Revision by Philip Scheffner brought together a number of themes that were topical to the festival. Without borders, where some people want to prevent transit and others try to cross, the events investigated by Scheffner and his co-writer and producer Merle Kröger would not have happened. Scheffner was not investigating the act of killing itself – that of two Romanian migrants on the German-Polish border. “We didn’t want to take the place of the police or the judge. They should have done their job and they didn’t. We thought the one thing that was missing was space.” But the killings, and the decades of subsequent indifference would not have happened if political dividing lines had not radically moved at the end of the Cold War. Wealthy vacationers from the old West of Germany had found a new happy hunting ground at the new eastern border. They hired a local ex-policeman who chose a place he knew was frequented by illegal border-crossers. Two Romanians were shot and left to die. Was it a recreational killing? In the sense of the hunt in Renoir’s La Règle du jeu, certainly, but was the quarry human? A likely defence could be mounted that commercial ambition to provide a bag of wild boar led to a reckless disregard of human safety but Scheffner’s point is that this defence has never been required to be made.

Scheffner’s previous films, such as The Halfmoon Files (2007), privilege the spoken word in pointed ways. Rather than resort to dark screen, as in that previous film, Scheffner, both in Romania and Germany, films his subjects listening to their own testimony. This, as Scheffner wrote in his introduction, connects the witness to us as spectators both formally and socially.

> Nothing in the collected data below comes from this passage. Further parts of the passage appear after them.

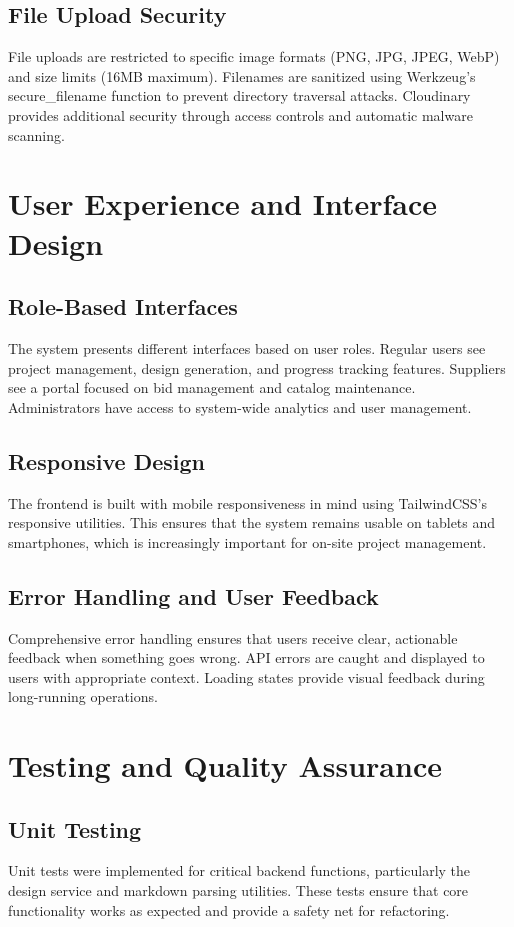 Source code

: \documentclass[conference]{IEEEtran}
\begin{document}
\subsection{File Upload Security}
File uploads are restricted to specific image formats (PNG, JPG, JPEG, WebP) and size limits (16MB maximum). Filenames are sanitized using Werkzeug's secure\_filename function to prevent directory traversal attacks. Cloudinary provides additional security through access controls and automatic malware scanning.

\section{User Experience and Interface Design}

\subsection{Role-Based Interfaces}
The system presents different interfaces based on user roles. Regular users see project management, design generation, and progress tracking features. Suppliers see a portal focused on bid management and catalog maintenance. Administrators have access to system-wide analytics and user management.

\subsection{Responsive Design}
The frontend is built with mobile responsiveness in mind using TailwindCSS's responsive utilities. This ensures that the system remains usable on tablets and smartphones, which is increasingly important for on-site project management.

\subsection{Error Handling and User Feedback}
Comprehensive error handling ensures that users receive clear, actionable feedback when something goes wrong. API errors are caught and displayed to users with appropriate context. Loading states provide visual feedback during long-running operations.

\section{Testing and Quality Assurance}

\subsection{Unit Testing}
Unit tests were implemented for critical backend functions, particularly the design service and markdown parsing utilities. These tests ensure that core functionality works as expected and provide a safety net for refactoring.
\end{document}
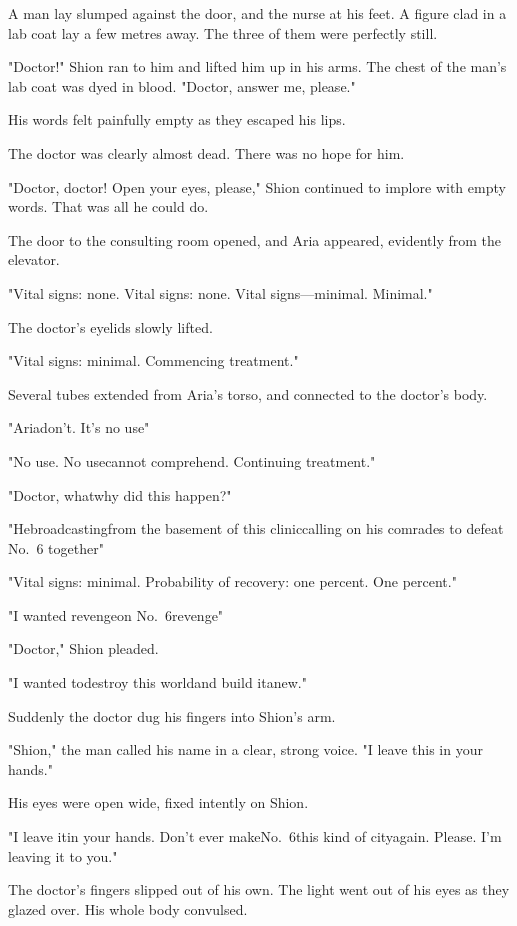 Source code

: A man lay slumped against the door, and the nurse at his feet. A figure
clad in a lab coat lay a few metres away. The three of them were
perfectly still.

"Doctor!" Shion ran to him and lifted him up in his arms. The chest of
the man's lab coat was dyed in blood. "Doctor, answer me, please."

His words felt painfully empty as they escaped his lips.

The doctor was clearly almost dead. There was no hope for him.

"Doctor, doctor! Open your eyes, please," Shion continued to implore
with empty words. That was all he could do.

The door to the consulting room opened, and Aria appeared, evidently
from the elevator.

{\sffamily "Vital signs: none. Vital signs: none. Vital signs---minimal. Minimal."}

The doctor's eyelids slowly lifted.

{\sffamily "Vital signs: minimal. Commencing treatment."}

Several tubes extended from Aria's torso, and connected to the doctor's
body.

"Aria\el don't. It's no use\el "

{\sffamily "No use. No use\el cannot comprehend. Continuing treatment."}

"Doctor, what\el why did this happen?"

"\el He\el broadcasting\el from the basement of this clinic\el calling\el 
on his comrades to defeat No.~6 together\el "

{\sffamily "Vital signs: minimal. Probability of recovery: one percent. One
percent."}

"I wanted revenge\el on No.~6\el revenge\el "

"Doctor," Shion pleaded.

"I wanted to\el destroy this world\el and build it\el anew."

Suddenly the doctor dug his fingers into Shion's arm.

"Shion," the man called his name in a clear, strong voice. "I leave this
in your hands."

His eyes were open wide, fixed intently on Shion.

"I leave it\el in your hands. Don't ever make\el No.~6\el this kind of
city\el again. Please. I'm leaving it to you."

The doctor's fingers slipped out of his own. The light went out of his
eyes as they glazed over. His whole body convulsed.

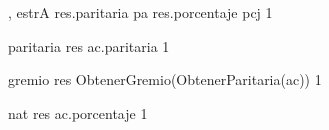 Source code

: {, }{estrA}
{
	\state res.paritaria \asig pa								
	\state res.porcentaje \asig pcj								
}
{1}
{}

{}{paritaria}
{
	\state res \asig ac.paritaria 								
}
{1}
{}

{}{gremio}
{
	\state res \asig ObtenerGremio(ObtenerParitaria(ac)) 		
}
{1}
{}

{}{nat}
{
	\state res \asig ac.porcentaje		
}
{1}
{} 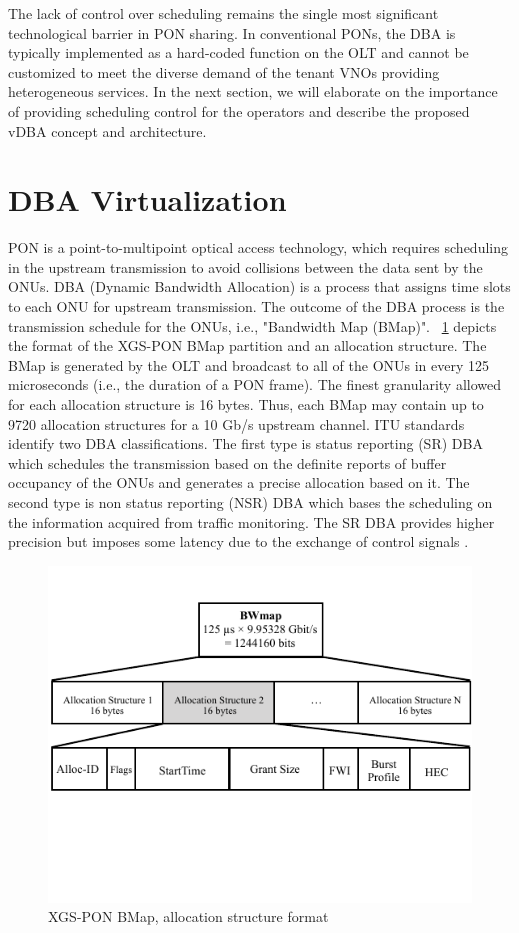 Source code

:  The lack of control over scheduling remains the single most significant technological barrier in \ac{PON} sharing. In conventional \acp{PON}, the \ac{DBA} is typically implemented as a hard-coded function on the \ac{OLT} and cannot be customized to meet the diverse demand of the tenant \acp{VNO} providing heterogeneous services. 
 In the next section, we will elaborate on the importance of providing scheduling control for the operators and describe the proposed \ac{vDBA} concept and architecture.
 

 
 
\section{DBA Virtualization}
\ac{PON} is a point-to-multipoint optical access technology, which requires scheduling in the upstream transmission to avoid collisions between the data sent by the ONUs. \ac{DBA} (Dynamic Bandwidth Allocation) is a process that assigns time slots to each \ac{ONU} for upstream transmission. The outcome of the \ac{DBA} process is the transmission schedule for the ONUs, i.e., "Bandwidth Map (BMap)".  \figureautorefname~\ref{BMap} depicts the format of the XGS-\ac{PON} \cite{G.9807.1} \ac{BMap} partition and an allocation structure. The \ac{BMap} is generated by the OLT and broadcast to all of the ONUs in every 125 microseconds (i.e., the duration of a \ac{PON} frame). The finest granularity allowed for each allocation structure is 16 bytes. Thus, each \ac{BMap} may contain up to 9720 allocation structures for a 10 Gb/s upstream channel. ITU standards identify two \ac{DBA} classifications. The first type is status reporting (SR) \ac{DBA} which schedules the transmission based on the definite reports of buffer occupancy of the ONUs and generates a precise allocation based on it. The second type is non status reporting (NSR) \ac{DBA} which bases the scheduling on the information acquired from traffic monitoring. The SR \ac{DBA} provides higher precision but imposes some latency due to the exchange of control signals \cite{haran2008importance}.
\begin{figure}[htbp]
\centering
 \includegraphics[width=0.8\columnwidth]{Figures/BMap.pdf}
\caption{XGS-\ac{PON} BMap, allocation structure format}
\label{BMap}
\end{figure}
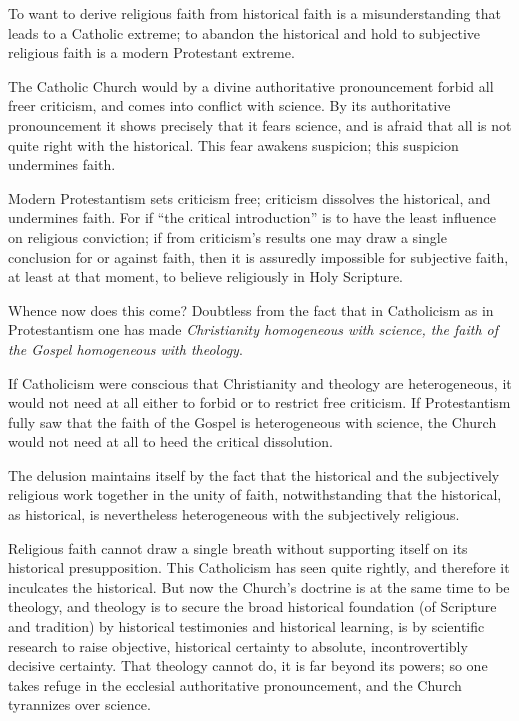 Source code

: \documentclass[12pt,a4paper]{book}
\begin{document}
To want to derive religious faith from historical faith is a misunderstanding
that leads to a Catholic extreme; to abandon the historical and hold to
subjective religious faith is a modern Protestant extreme.

The Catholic Church would by a divine authoritative pronouncement forbid all
freer criticism, and comes into conflict with science. By its authoritative
pronouncement it shows precisely that it fears science, and is afraid that all
is not quite right with the historical. This fear awakens suspicion; this
suspicion undermines faith.

Modern Protestantism sets criticism free; criticism dissolves the historical,
and undermines faith. For if ``the critical
introduction'' is to have the least influence on religious conviction; if from
criticism's results one may draw a single conclusion for or against faith, then
it is assuredly impossible for subjective faith, at least at that moment, to
believe religiously in Holy Scripture.

Whence now does this come? Doubtless from the fact that in Catholicism as in
Protestantism one has made \emph{Christianity homogeneous with science, the
faith of the Gospel homogeneous with theology}.

If Catholicism were conscious that Christianity and theology are heterogeneous,
it would not need at all either to forbid or to restrict free criticism. If
Protestantism fully saw that the faith of the Gospel is heterogeneous with
science, the Church would not need at all to heed the critical dissolution.

The delusion maintains itself by the fact that the historical and the
subjectively religious work together in the unity of faith, notwithstanding that
the historical, as historical, is nevertheless heterogeneous with the
subjectively religious.

Religious faith cannot draw a single breath without supporting itself on its
historical presupposition. This Catholicism has seen quite rightly, and
therefore it inculcates the historical. But now the Church's doctrine is at the
same time to be theology, and theology is to secure the broad historical
foundation (of Scripture and tradition) by historical testimonies and historical
learning, is by scientific research to raise objective, historical certainty to
absolute, incontrovertibly decisive certainty. That theology cannot do, it is
far beyond its powers; so one takes refuge in the ecclesial authoritative
pronouncement, and the Church tyrannizes over science.
\end{document}
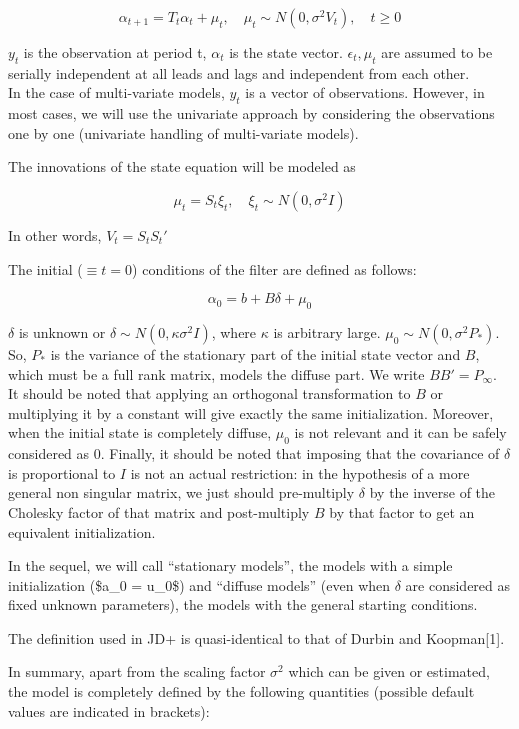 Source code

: \documentclass[
  letterpaper,
  DIV=11,
  numbers=noendperiod]{scrreprt}
\begin{document}
\[ \alpha_{t+1} = T_t \alpha_t + \mu_t, \quad \mu_t \sim N \left(0, \sigma^2 V_t \right),\quad t \ge 0 \]

\(y_t\) is the observation at period t, \(\alpha_t\) is the state
vector. \(\epsilon_t, \mu_t\) are assumed to be serially independent at
all leads and lags and independent from each other.\\
In the case of multi-variate models, \(y_t\) is a vector of
observations. However, in most cases, we will use the univariate
approach by considering the observations one by one (univariate handling
of multi-variate models).

The innovations of the state equation will be modeled as

\[ \mu_t = S_t \xi_t, \quad \xi_t \sim N\left( 0, \sigma^2 I\right) \]

In other words, \(V_t=S_t S_t'\)

The initial (\(\equiv t=0\)) conditions of the filter are defined as
follows:

\[ \alpha_{0} = b + B\delta + \mu_{0}\]

\(\delta\) is unknown or
\(\delta \sim N\left(0, \kappa \sigma^2 I \right)\), where \(\kappa\) is
arbitrary large. \(\mu_{0} \sim N\left(0, \sigma^2 P_*\right)\). So,
\(P_*\) is the variance of the stationary part of the initial state
vector and \(B\), which must be a full rank matrix, models the diffuse
part. We write \(BB'=P_\infty\). It should be noted that applying an
orthogonal transformation to \(B\) or multiplying it by a constant will
give exactly the same initialization. Moreover, when the initial state
is completely diffuse, \(\mu_0\) is not relevant and it can be safely
considered as \(0\). Finally, it should be noted that imposing that the
covariance of \(\delta\) is proportional to \(I\) is not an actual
restriction: in the hypothesis of a more general non singular matrix, we
just should pre-multiply \(\delta\) by the inverse of the Cholesky
factor of that matrix and post-multiply \(B\) by that factor to get an
equivalent initialization.

In the sequel, we will call ``stationary models'', the models with a
simple initialization (\$a\_0 = u\_0\$) and ``diffuse models'' (even
when \(\delta\) are considered as fixed unknown parameters), the models
with the general starting conditions.

The definition used in JD+ is quasi-identical to that of Durbin and
Koopman{[}1{]}.

In summary, apart from the scaling factor \(\sigma^2\) which can be
given or estimated, the model is completely defined by the following
quantities (possible default values are indicated in brackets):
\end{document}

In the process of our hearing this testimony, the absence of the judicial process around this act of killing becomes foregrounded. We are not spared the different attitudes to Roma families by Romanians but this seems not to be the decisive factor in the victims’ families being excluded from even basic information. The revelation of one particularly damaging neglect is held back in the film to great effect. Scheffner described the context of the killings in the east of Germany amid neo-Nazi violence as “structural violence”. Whether related to the film I cannot say, but I read, as I submit this piece, that the German government has announced a program to re-investigate 746 killings and attempted killings of 849 victims from this period. Revision also took one of the subsidiary prizes at Yamagata.

Space prevents me from describing more films, or indeed some twenty diverse films in the strand New Asian Currents, but I hope I have began to show the advantage of getting up close to filmmakers at Yamagata.